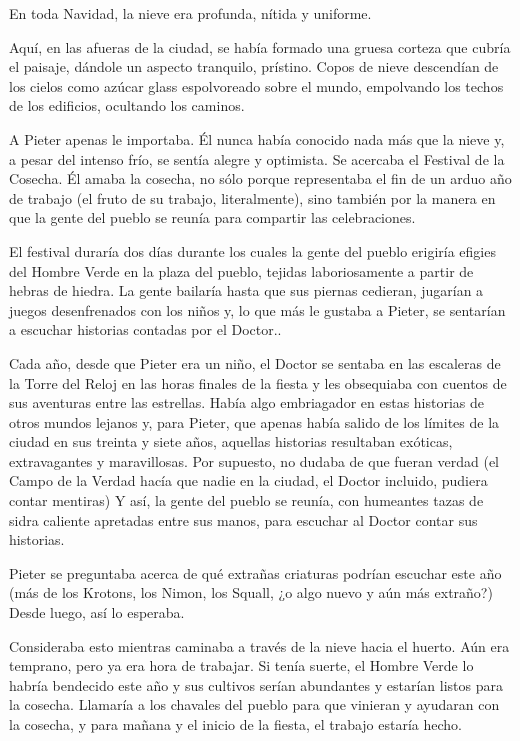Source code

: En toda Navidad, la nieve era profunda, nítida y uniforme.



Aquí, en las afueras de la ciudad, se había formado una gruesa corteza que cubría el paisaje, dándole un aspecto tranquilo, prístino. Copos de nieve descendían de los cielos como azúcar glass espolvoreado sobre el mundo, empolvando los techos de los edificios, ocultando los caminos.



A Pieter apenas le importaba. Él nunca había conocido nada más que la nieve y, a pesar del intenso frío, se sentía alegre y optimista. Se acercaba el Festival de la Cosecha. Él amaba la cosecha, no sólo porque representaba el fin de un arduo año de trabajo (el fruto de su trabajo, literalmente), sino también por la manera en que la gente del pueblo se reunía para compartir las celebraciones.



El festival duraría dos días durante los cuales la gente del pueblo erigiría efigies del Hombre Verde en la plaza del pueblo, tejidas laboriosamente a partir de hebras de hiedra. La gente bailaría hasta que sus piernas cedieran, jugarían a juegos desenfrenados con los niños y, lo que más le gustaba a Pieter, se sentarían a escuchar historias contadas por el Doctor..



Cada año, desde que Pieter era un niño, el Doctor se sentaba en las escaleras de la Torre del Reloj en las horas finales de la fiesta y les obsequiaba con cuentos de sus aventuras entre las estrellas. Había algo embriagador en estas historias de otros mundos lejanos y, para Pieter, que apenas había salido de los límites de la ciudad en sus treinta y siete años, aquellas historias resultaban exóticas, extravagantes y maravillosas. Por supuesto, no dudaba de que fueran verdad (el Campo de la Verdad hacía que nadie en la ciudad, el Doctor incluido, pudiera contar mentiras) Y así, la gente del pueblo se reunía, con humeantes tazas de sidra caliente apretadas entre sus manos, para escuchar al Doctor contar sus historias.



Pieter se preguntaba acerca de qué extrañas criaturas podrían escuchar este año (más de los Krotons, los Nimon, los Squall, ¿o algo nuevo y aún más extraño?) Desde luego, así lo esperaba.



Consideraba esto mientras caminaba a través de la nieve hacia el huerto. Aún era temprano, pero ya era hora de trabajar. Si tenía suerte, el Hombre Verde lo habría bendecido este año y sus cultivos serían abundantes y estarían listos para la cosecha. Llamaría a los chavales del pueblo para que vinieran y ayudaran con la cosecha, y para mañana y el inicio de la fiesta, el trabajo estaría hecho.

**What to do**
Every entry, word for word, should be given again; the pictures are not part of the copy.

**Response box**
Source code

: En toda Navidad, la nieve era profunda, nítida y uniforme.



Aquí, en las afueras de la ciudad, se había formado una gruesa corteza que cubría el paisaje, dándole un aspecto tranquilo, prístino. Copos de nieve descendían de los cielos como azúcar glass espolvoreado sobre el mundo, empolvando los techos de los edificios, ocultando los caminos.



A Pieter apenas le importaba. Él nunca había conocido nada más que la nieve y, a pesar del intenso frío, se sentía alegre y optimista. Se acercaba el Festival de la Cosecha. Él amaba la cosecha, no sólo porque representaba el fin de un arduo año de trabajo (el fruto de su trabajo, literalmente), sino también por la manera en que la gente del pueblo se reunía para compartir las celebraciones.



El festival duraría dos días durante los cuales la gente del pueblo erigiría efigies del Hombre Verde en la plaza del pueblo, tejidas laboriosamente a partir de hebras de hiedra. La gente bailaría hasta que sus piernas cedieran, jugarían a juegos desenfrenados con los niños y, lo que más le gustaba a Pieter, se sentarían a escuchar historias contadas por el Doctor..



Cada año, desde que Pieter era un niño, el Doctor se sentaba en las escaleras de la Torre del Reloj en las horas finales de la fiesta y les obsequiaba con cuentos de sus aventuras entre las estrellas. Había algo embriagador en estas historias de otros mundos lejanos y, para Pieter, que apenas había salido de los límites de la ciudad en sus treinta y siete años, aquellas historias resultaban exóticas, extravagantes y maravillosas. Por supuesto, no dudaba de que fueran verdad (el Campo de la Verdad hacía que nadie en la ciudad, el Doctor incluido, pudiera contar mentiras) Y así, la gente del pueblo se reunía, con humeantes tazas de sidra caliente apretadas entre sus manos, para escuchar al Doctor contar sus historias.



Pieter se preguntaba acerca de qué extrañas criaturas podrían escuchar este año (más de los Krotons, los Nimon, los Squall, ¿o algo nuevo y aún más extraño?) Desde luego, así lo esperaba.



Consideraba esto mientras caminaba a través de la nieve hacia el huerto. Aún era temprano, pero ya era hora de trabajar. Si tenía suerte, el Hombre Verde lo habría bendecido este año y sus cultivos serían abundantes y estarían listos para la cosecha. Llamaría a los chavales del pueblo para que vinieran y ayudaran con la cosecha, y para mañana y el inicio de la fiesta, el trabajo estaría hecho.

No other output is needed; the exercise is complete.